The Mississippi Band of Choctaw Indians (MBCI), a federally recognized tribe, is based here and has developed one of the largest casino complexes in the state on their reservation, the Pearl River Resort.

History 
At the time of European encounter, this was part of the territory of the historic Choctaw people, who occupied most of what later was defined as Mississippi. Under President Andrew Jackson, the United States conducted Indian removal in the 1830s in the Southeast, and most of the Choctaw were removed to west of the Mississippi River, to land in Indian Territory, now part of Oklahoma.

Neshoba was founded by European American settlers in 1833. They named it after a Choctaw chief, whose name in the Choctaw language meant "wolf".

Descendants of the Choctaw who remained in the state continued to identify as Choctaw. They lived in relatively distinct communities and reorganized in the 1930s, gaining federal recognition as the Mississippi Band of Choctaw Indians. Even in the 1970s, eighty percent of their people continued to speak Choctaw.

Late 19th century to present
The white-dominated state legislature passed a new constitution in 1890, that effectively disenfranchised most freedmen and other non-whites, such as Native Americans. This exclusion was maintained well into the 20th century, but activists in the 1960s increasingly worked to restore voting rights throughout the state.

At various times, 76 post offices were established within the county. Around the turn of the 20th century, 40 small post offices were operating at the same time. By 1971, only the post offices in Philadelphia and Neshoba were still operational. Today, only the one in Philadelphia remains.

Neshoba County is known as the site of the lynching murder of three young activists in July 1964 during Freedom Summer in Mississippi, a period of education and a voter registration drive to prepare African Americans for voting. The three young men, two from the North, disappeared at a time of heightened violence, and they became the subjects of a state and FBI search. White supremacists were found to have murdered three civil rights activists: James Cheney, Andrew Goodman and Michael Schwerner near Philadelphia, the county seat. During the investigation, searchers found the bodies of eight other young black men in nearby locations. Deputy Sheriff Cecil Price was implicated and charged with being part of the group that lynched the three young men and buried them in an earthen dam 15 miles northeast of Philadelphia. Outrage over the crime contributed to congressional passage of the Civil Rights Act of 1964 and Voting Rights Act of 1965. The crime and decades-long legal aftermath of investigation and trials inspired the 1988 movie Mississippi Burning.
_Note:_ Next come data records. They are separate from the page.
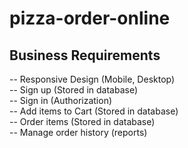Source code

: # pizza-order-online

## Business Requirements
-- Responsive Design (Mobile, Desktop) <br>
-- Sign up (Stored in database) <br>
-- Sign in (Authorization) <br>
-- Add items to Cart (Stored in database) <br>
-- Order items (Stored in database) <br>
-- Manage order history (reports) <br>
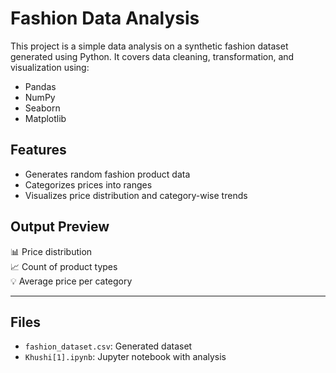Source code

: # Fashion Data Analysis 

This project is a simple data analysis on a synthetic fashion dataset generated using Python. It covers data cleaning, transformation, and visualization using:

- Pandas
- NumPy
- Seaborn
- Matplotlib

## Features
- Generates random fashion product data
- Categorizes prices into ranges
- Visualizes price distribution and category-wise trends

## Output Preview
📊 Price distribution  
📈 Count of product types  
💡 Average price per category

---

## Files
- `fashion_dataset.csv`: Generated dataset  
- `Khushi[1].ipynb`: Jupyter notebook with analysis  
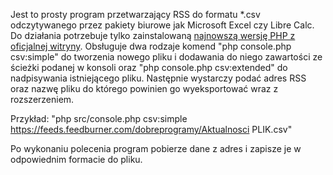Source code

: Jest to prosty program przetwarzający RSS do formatu *.csv odczytywanego przez pakiety biurowe jak Microsoft Excel czy Libre Calc. 
Do działania potrzebuje tylko zainstalowaną [najnowszą wersję PHP z oficjalnej witryny](https://www.php.net/downloads.php). 
Obsługuje dwa rodzaje komend "php console.php csv:simple" do tworzenia nowego pliku i dodawania do niego zawartości ze ścieżki 
podanej w konsoli oraz "php console.php csv:extended" do nadpisywania istniejącego pliku. Następnie wystarczy podać adres RSS oraz 
nazwę pliku do którego powinien go wyeksportować wraz z rozszerzeniem. 

Przykład: "php src/console.php csv:simple https://feeds.feedburner.com/dobreprogramy/Aktualnosci PLIK.csv"

Po wykonaniu polecenia program pobierze dane z adres i zapisze je w odpowiednim formacie do pliku.
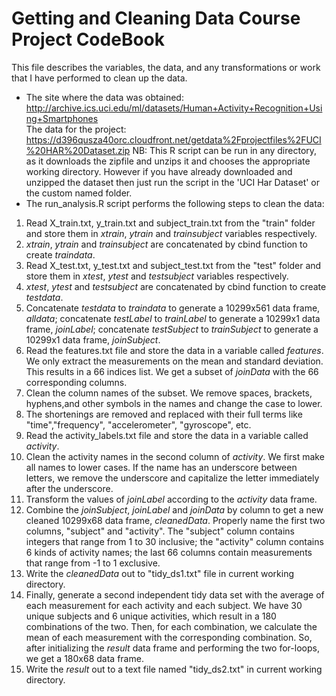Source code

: Getting and Cleaning Data Course Project CodeBook
=================================================
This file describes the variables, the data, and any transformations or work that I have performed to clean up the data.  
* The site where the data was obtained:  
http://archive.ics.uci.edu/ml/datasets/Human+Activity+Recognition+Using+Smartphones      
The data for the project:  
https://d396qusza40orc.cloudfront.net/getdata%2Fprojectfiles%2FUCI%20HAR%20Dataset.zip
NB: This R script can be run in any directory, as it downloads the zipfile and unzips it and chooses the appropriate working directory. However if you have already downloaded and unzipped the dataset then just run the script in the 'UCI Har Dataset' or the custom named folder.
* The run_analysis.R script performs the following steps to clean the data:   
 1. Read X_train.txt, y_train.txt and subject_train.txt from the "train" folder and store them in *xtrain*, *ytrain* and *trainsubject* variables respectively.
 2. *xtrain*, *ytrain* and *trainsubject* are concatenated by cbind function to create *traindata*.     
 3. Read X_test.txt, y_test.txt and subject_test.txt from the "test" folder and store them in *xtest*, *ytest* and *testsubject* variables respectively.  
 4. *xtest*, *ytest* and *testsubject* are concatenated by cbind function to create *testdata*.
 5.  Concatenate *testdata* to *traindata* to generate a 10299x561 data frame, *alldata*; concatenate *testLabel* to *trainLabel* to generate a 10299x1 data frame, *joinLabel*; concatenate *testSubject* to *trainSubject* to generate a 10299x1 data frame, *joinSubject*.  
 6. Read the features.txt file and store the data in a variable called *features*. We only extract the measurements on the mean and standard deviation. This results in a 66 indices list. We get a subset of *joinData* with the 66 corresponding columns.  
 7. Clean the column names of the subset. We remove spaces, brackets, hyphens,and other symbols in the names and change the case to lower.
 8. The shortenings are removed and replaced with their full terms like "time","frequency", "accelerometer", "gyroscope", etc.   
 9. Read the activity_labels.txt file and store the data in a variable called *activity*.  
 10. Clean the activity names in the second column of *activity*. We first make all names to lower cases. If the name has an underscore between letters, we remove the underscore and capitalize the letter immediately after the underscore.  
 11. Transform the values of *joinLabel* according to the *activity* data frame.  
 12. Combine the *joinSubject*, *joinLabel* and *joinData* by column to get a new cleaned 10299x68 data frame, *cleanedData*. Properly name the first two columns, "subject" and "activity". The "subject" column contains integers that range from 1 to 30 inclusive; the "activity" column contains 6 kinds of activity names; the last 66 columns contain measurements that range from -1 to 1 exclusive.  
 13. Write the *cleanedData* out to "tidy_ds1.txt" file in current working directory.  
 14. Finally, generate a second independent tidy data set with the average of each measurement for each activity and each subject. We have 30 unique subjects and 6 unique activities, which result in a 180 combinations of the two. Then, for each combination, we calculate the mean of each measurement with the corresponding combination. So, after initializing the *result* data frame and performing the two for-loops, we get a 180x68 data frame.
 15. Write the *result* out to a text file named "tidy_ds2.txt" in current working directory.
In 1980, Ronald Reagan launched his presidential campaign at the Neshoba County Fair to deliver a speech on economic policy and refer to states' rights. He was believed by some to be referring to southern conservative values, in an area associated with the 1964 murders and at a time when the Republican Party was attracting more white conservatives from the Democratic Party.

Geography
According to the U.S. Census Bureau, the county has a total area of , of which  is land and  (0.3%) is water.

Major highways
  Mississippi Highway 15
  Mississippi Highway 16
  Mississippi Highway 19
  Mississippi Highway 21

Adjacent counties
 Winston County (north)
 Kemper County (east)
 Newton County (south)
 Leake County (west)

Demographics

2020 census

As of the 2020 United States Census, there were 29,087 people, 10,657 households, and 7,184 families residing in the county.

2000 census
As of the census of 2000, there were 28,684 people, 10,694 households, and 7,742 families residing in the county.  The population density was 50 people per square mile (19/km2).  There were 11,980 housing units at an average density of 21 per square mile (8/km2).  The racial makeup of the county was 65.50% White, 19.33% Black or African American, 13.80% Native American, 0.19% Asian, 0.02% Pacific Islander, 0.34% from other races, and 0.81% from two or more races.  1.16% of the population were Hispanic or Latino of any race. 28.6% identified as of American ancestry, 8.8% as Irish and 6.1% as English, according to Census 2000.  Those who identify as having "American" ancestry are predominantly of English descent, but have ancestors who came to the US so long ago that they identify simply as American.  88.7% spoke English and 10.2% Choctaw as their first language.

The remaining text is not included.